4 Replies to “Respect and Romance in Organizations, Part 5”

  1. I guess you can’t help who you fall in love with and where/how you meet them. But I’ve always thought it wisest to keep your work box and your romantic-life box completely separate. If you want a partner, join a club, go to church, whatever — just say no to any attractions you feel at work.

    I came close once to crossing that line. It was shortly after my divorce and I was vulnerable. Thank heavens that ended up being a missed connection.

    The trouble with in-office romance is that the players can’t always keep work and personal relationships separate. Years ago I had two testers working for me that it turned out were seeing each other. Tester Jane would complain to Tester Joe in private about stuff and then Tester Joe would complain to me in our next 1:1 — classic triangulation. I felt like I shouldn’t have to deal with that in the office yet there I was. I ended up having to tell Tester Joe that if Tester Jane had a problem she needed to talk to me about it directly; until then I would take no action.

    At that company Support Rep Jill and Support Rep John were involved, but it was not widely known. Then John got promoted to manager. When it came out that he was involved with Jill, that reporting relationship had to end. The challenge was that Jill was an early employee with the company and was extremely well liked.
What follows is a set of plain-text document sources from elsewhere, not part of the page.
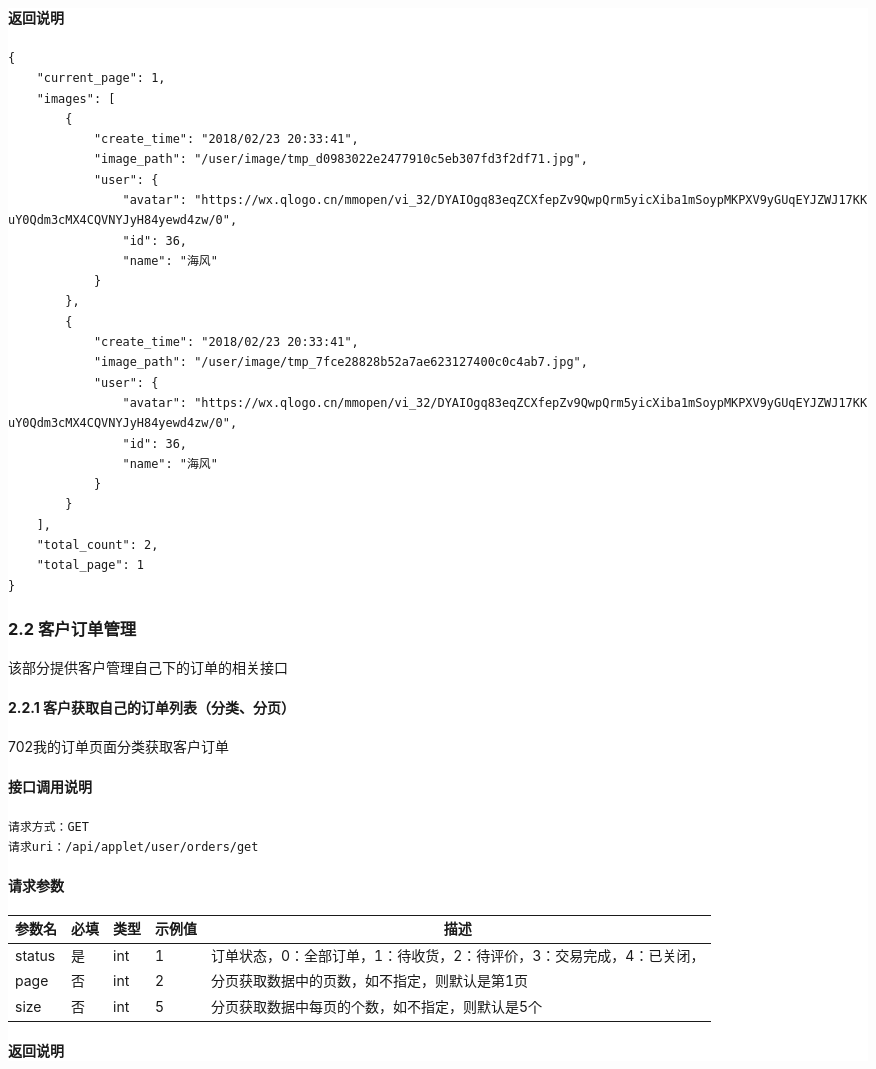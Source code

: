 #### 返回说明

    {
        "current_page": 1,
        "images": [
            {
                "create_time": "2018/02/23 20:33:41",
                "image_path": "/user/image/tmp_d0983022e2477910c5eb307fd3f2df71.jpg",
                "user": {
                    "avatar": "https://wx.qlogo.cn/mmopen/vi_32/DYAIOgq83eqZCXfepZv9QwpQrm5yicXiba1mSoypMKPXV9yGUqEYJZWJ17KKuY0Qdm3cMX4CQVNYJyH84yewd4zw/0",
                    "id": 36,
                    "name": "海风"
                }
            },
            {
                "create_time": "2018/02/23 20:33:41",
                "image_path": "/user/image/tmp_7fce28828b52a7ae623127400c0c4ab7.jpg",
                "user": {
                    "avatar": "https://wx.qlogo.cn/mmopen/vi_32/DYAIOgq83eqZCXfepZv9QwpQrm5yicXiba1mSoypMKPXV9yGUqEYJZWJ17KKuY0Qdm3cMX4CQVNYJyH84yewd4zw/0",
                    "id": 36,
                    "name": "海风"
                }
            }
        ],
        "total_count": 2,
        "total_page": 1
    }

### 2.2 客户订单管理

该部分提供客户管理自己下的订单的相关接口

#### 2.2.1 客户获取自己的订单列表（分类、分页）

702我的订单页面分类获取客户订单

#### 接口调用说明

	请求方式：GET
	请求uri：/api/applet/user/orders/get
	
#### 请求参数

参数名   |   必填   |   类型   |  示例值    | 描述
-------- | -------- | -------- | ---------- | ---------
status  |  是  |  int  |  1  |  订单状态，0：全部订单，1：待收货，2：待评价，3：交易完成，4：已关闭，
page  |  否  |  int  |  2  |  分页获取数据中的页数，如不指定，则默认是第1页
size  |  否  |  int  |  5  | 分页获取数据中每页的个数，如不指定，则默认是5个

#### 返回说明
Suddenly Jill moved into testing. Reporting to a different manager, I might add. I wasn’t happy about this arrangement; I thought it smelled of privilege. There might be other people inside the company more qualified than Jill who would have wanted that role if they had known it could be created.

    1. I agree with everything you said. I don’t know how to “prevent” people from romantic relationships at work. I don’t think we can.

      The problems you had with Testers Joe and Jane is classic and occurs even without a relationship. (I’ve managed that when the people were friends and one wanted to advocate for the other.) I’ve seen the Jill and John problems, too.

      Relationships are messy. (Okay, that might be the understatement of the year!) I wish we didn’t have to deal with them at work, and we do. I wish I had better suggestions.

  2. I reckon the long hours culture plays a part in this. It isn’t the whole thing but it’s part of it. If people can’t or won’t develop lives outside of work, you know what’s going to happen.

    1. Yes, I suspect the long hours are at least a part of it. I admit, when I was young (and single), I wasn’t sure how to develop friendships outside of work. It took me a while to learn how to do so. Part of my problem was I was new to Boston and did not have a network of friends here. Part of it is that even though I am an extrovert, I don’t always know how to talk to people who are not technical. I realize how nerdy that sounds, and I don’t think I am alone.

      It took me a while to learn that small talk didn’t have to be boring, that I could ask people to talk about themselves, and that I didn’t have to be the one who created sparkling conversations. When I gave myself permission to be not-so-perfect and open to possibilities, I did meet people who I could count as friends. I also stopped working so many hours and started to bicycle and work out in the gym. That helped me with fitness and with meeting people. If I had continued to work many hours, I would not have done that.